Records from a data source:
=-=-=-=-=
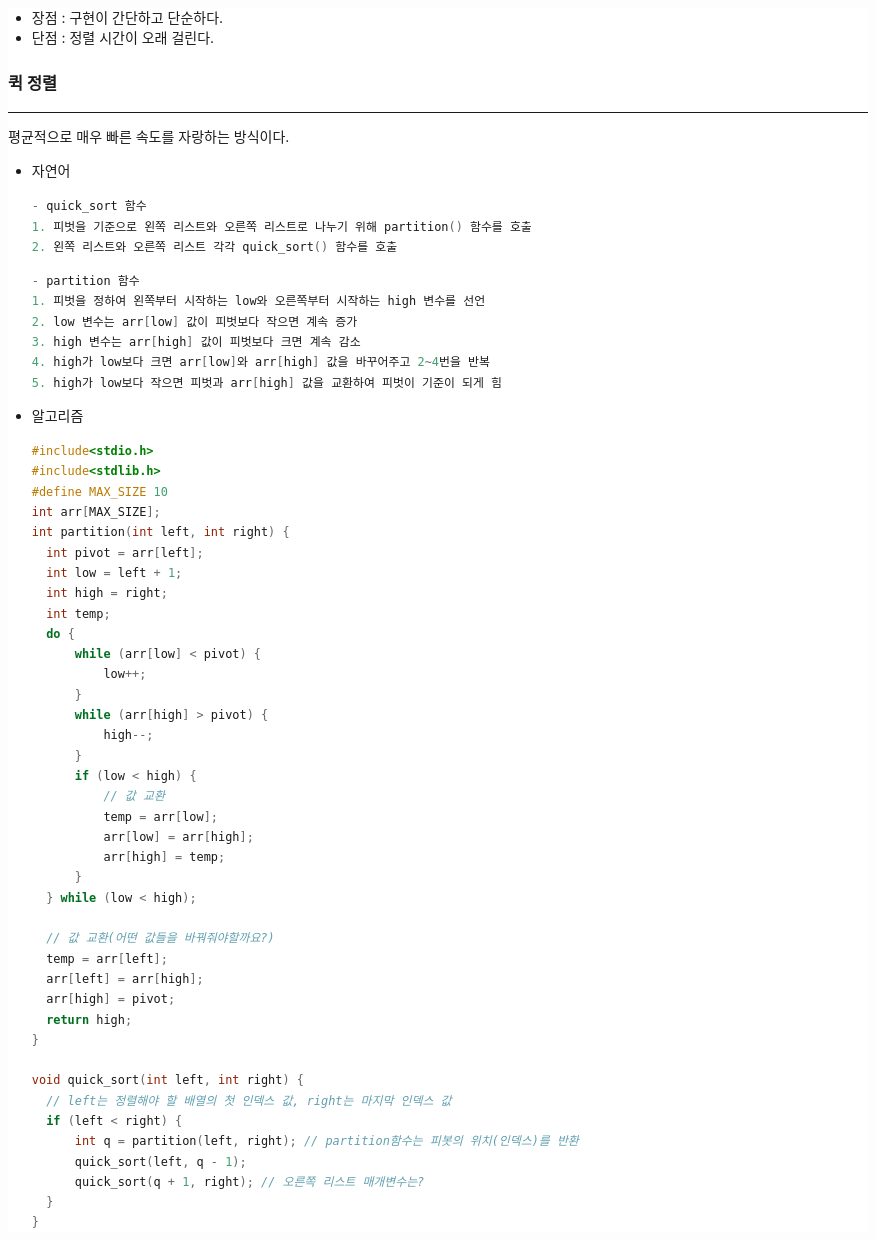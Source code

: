- 장점 : 구현이 간단하고 단순하다.
- 단점 : 정렬 시간이 오래 걸린다.

### 퀵 정렬

---

평균적으로 매우 빠른 속도를 자랑하는 방식이다.

- 자연어
  ```c
  - quick_sort 함수
  1. 피벗을 기준으로 왼쪽 리스트와 오른쪽 리스트로 나누기 위해 partition() 함수를 호출
  2. 왼쪽 리스트와 오른쪽 리스트 각각 quick_sort() 함수를 호출
  ```
  ```c
  - partition 함수
  1. 피벗을 정하여 왼쪽부터 시작하는 low와 오른쪽부터 시작하는 high 변수를 선언
  2. low 변수는 arr[low] 값이 피벗보다 작으면 계속 증가
  3. high 변수는 arr[high] 값이 피벗보다 크면 계속 감소
  4. high가 low보다 크면 arr[low]와 arr[high] 값을 바꾸어주고 2~4번을 반복
  5. high가 low보다 작으면 피벗과 arr[high] 값을 교환하여 피벗이 기준이 되게 힘
  ```
- 알고리즘

  ```c
  #include<stdio.h>
  #include<stdlib.h>
  #define MAX_SIZE 10
  int arr[MAX_SIZE];
  int partition(int left, int right) {
  	int pivot = arr[left];
  	int low = left + 1;
  	int high = right;
  	int temp;
  	do {
  		while (arr[low] < pivot) {
  			low++;
  		}
  		while (arr[high] > pivot) {
  			high--;
  		}
  		if (low < high) {
  			// 값 교환
  			temp = arr[low];
  			arr[low] = arr[high];
  			arr[high] = temp;
  		}
  	} while (low < high);

  	// 값 교환(어떤 값들을 바꿔줘야할까요?)
  	temp = arr[left];
  	arr[left] = arr[high];
  	arr[high] = pivot;
  	return high;
  }

  void quick_sort(int left, int right) {
  	// left는 정렬해야 할 배열의 첫 인덱스 값, right는 마지막 인덱스 값
  	if (left < right) {
  		int q = partition(left, right); // partition함수는 피봇의 위치(인덱스)를 반환
  		quick_sort(left, q - 1);
  		quick_sort(q + 1, right); // 오른쪽 리스트 매개변수는?
  	}
  }

  ```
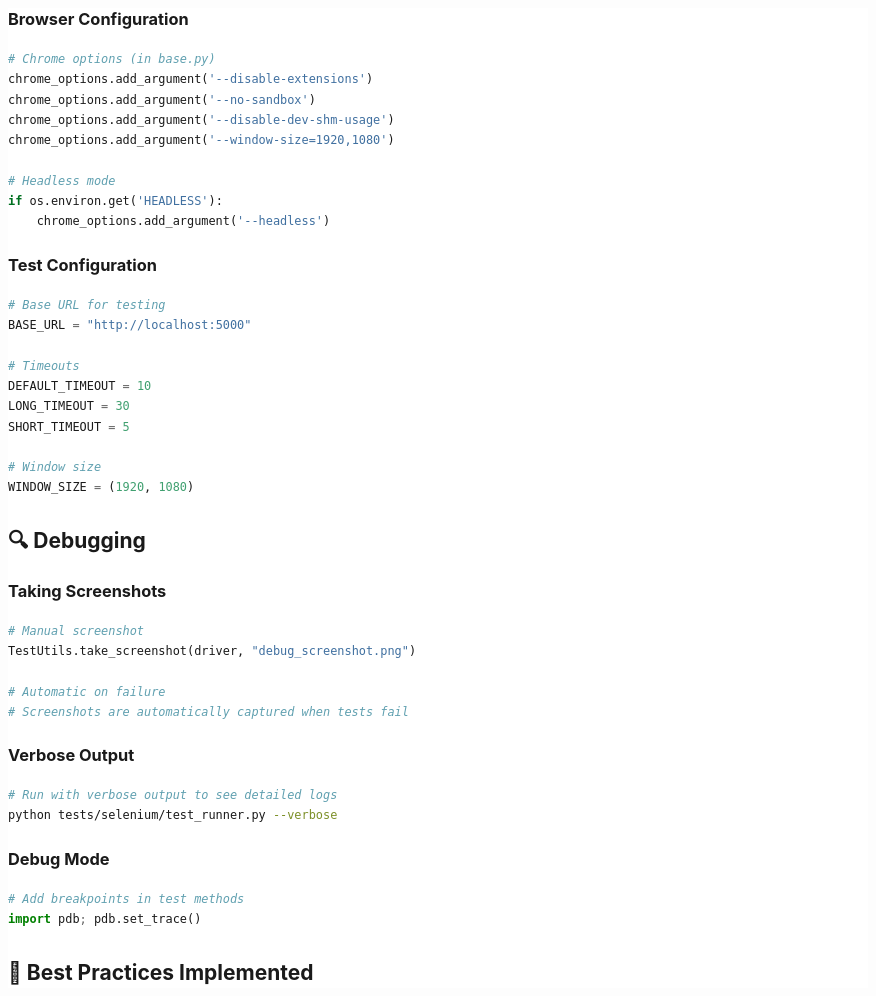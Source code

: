 ### Browser Configuration
```python
# Chrome options (in base.py)
chrome_options.add_argument('--disable-extensions')
chrome_options.add_argument('--no-sandbox')
chrome_options.add_argument('--disable-dev-shm-usage')
chrome_options.add_argument('--window-size=1920,1080')

# Headless mode
if os.environ.get('HEADLESS'):
    chrome_options.add_argument('--headless')
```

### Test Configuration
```python
# Base URL for testing
BASE_URL = "http://localhost:5000"

# Timeouts
DEFAULT_TIMEOUT = 10
LONG_TIMEOUT = 30
SHORT_TIMEOUT = 5

# Window size
WINDOW_SIZE = (1920, 1080)
```

## 🔍 Debugging

### Taking Screenshots
```python
# Manual screenshot
TestUtils.take_screenshot(driver, "debug_screenshot.png")

# Automatic on failure
# Screenshots are automatically captured when tests fail
```

### Verbose Output
```bash
# Run with verbose output to see detailed logs
python tests/selenium/test_runner.py --verbose
```

### Debug Mode
```python
# Add breakpoints in test methods
import pdb; pdb.set_trace()
```

## 🚀 Best Practices Implemented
=-=-=-=-=
→ WORK TASK
With the pictures removed, return each record above exactly as given.

→ EXERCISE ANSWER
Source code

:- 장점 : 구현이 간단하고 단순하다.
- 단점 : 정렬 시간이 오래 걸린다.

### 퀵 정렬

---

평균적으로 매우 빠른 속도를 자랑하는 방식이다.

- 자연어
  ```c
  - quick_sort 함수
  1. 피벗을 기준으로 왼쪽 리스트와 오른쪽 리스트로 나누기 위해 partition() 함수를 호출
  2. 왼쪽 리스트와 오른쪽 리스트 각각 quick_sort() 함수를 호출
  ```
  ```c
  - partition 함수
  1. 피벗을 정하여 왼쪽부터 시작하는 low와 오른쪽부터 시작하는 high 변수를 선언
  2. low 변수는 arr[low] 값이 피벗보다 작으면 계속 증가
  3. high 변수는 arr[high] 값이 피벗보다 크면 계속 감소
  4. high가 low보다 크면 arr[low]와 arr[high] 값을 바꾸어주고 2~4번을 반복
  5. high가 low보다 작으면 피벗과 arr[high] 값을 교환하여 피벗이 기준이 되게 힘
  ```
- 알고리즘

  ```c
  #include<stdio.h>
  #include<stdlib.h>
  #define MAX_SIZE 10
  int arr[MAX_SIZE];
  int partition(int left, int right) {
  	int pivot = arr[left];
  	int low = left + 1;
  	int high = right;
  	int temp;
  	do {
  		while (arr[low] < pivot) {
  			low++;
  		}
  		while (arr[high] > pivot) {
  			high--;
  		}
  		if (low < high) {
  			// 값 교환
  			temp = arr[low];
  			arr[low] = arr[high];
  			arr[high] = temp;
  		}
  	} while (low < high);

  	// 값 교환(어떤 값들을 바꿔줘야할까요?)
  	temp = arr[left];
  	arr[left] = arr[high];
  	arr[high] = pivot;
  	return high;
  }

  void quick_sort(int left, int right) {
  	// left는 정렬해야 할 배열의 첫 인덱스 값, right는 마지막 인덱스 값
  	if (left < right) {
  		int q = partition(left, right); // partition함수는 피봇의 위치(인덱스)를 반환
  		quick_sort(left, q - 1);
  		quick_sort(q + 1, right); // 오른쪽 리스트 매개변수는?
  	}
  }

  ```
Source code

: ### Browser Configuration
```python
# Chrome options (in base.py)
chrome_options.add_argument('--disable-extensions')
chrome_options.add_argument('--no-sandbox')
chrome_options.add_argument('--disable-dev-shm-usage')
chrome_options.add_argument('--window-size=1920,1080')

# Headless mode
if os.environ.get('HEADLESS'):
    chrome_options.add_argument('--headless')
```

### Test Configuration
```python
# Base URL for testing
BASE_URL = "http://localhost:5000"

# Timeouts
DEFAULT_TIMEOUT = 10
LONG_TIMEOUT = 30
SHORT_TIMEOUT = 5

# Window size
WINDOW_SIZE = (1920, 1080)
```

## 🔍 Debugging

### Taking Screenshots
```python
# Manual screenshot
TestUtils.take_screenshot(driver, "debug_screenshot.png")

# Automatic on failure
# Screenshots are automatically captured when tests fail
```

### Verbose Output
```bash
# Run with verbose output to see detailed logs
python tests/selenium/test_runner.py --verbose
```

### Debug Mode
```python
# Add breakpoints in test methods
import pdb; pdb.set_trace()
```

## 🚀 Best Practices Implemented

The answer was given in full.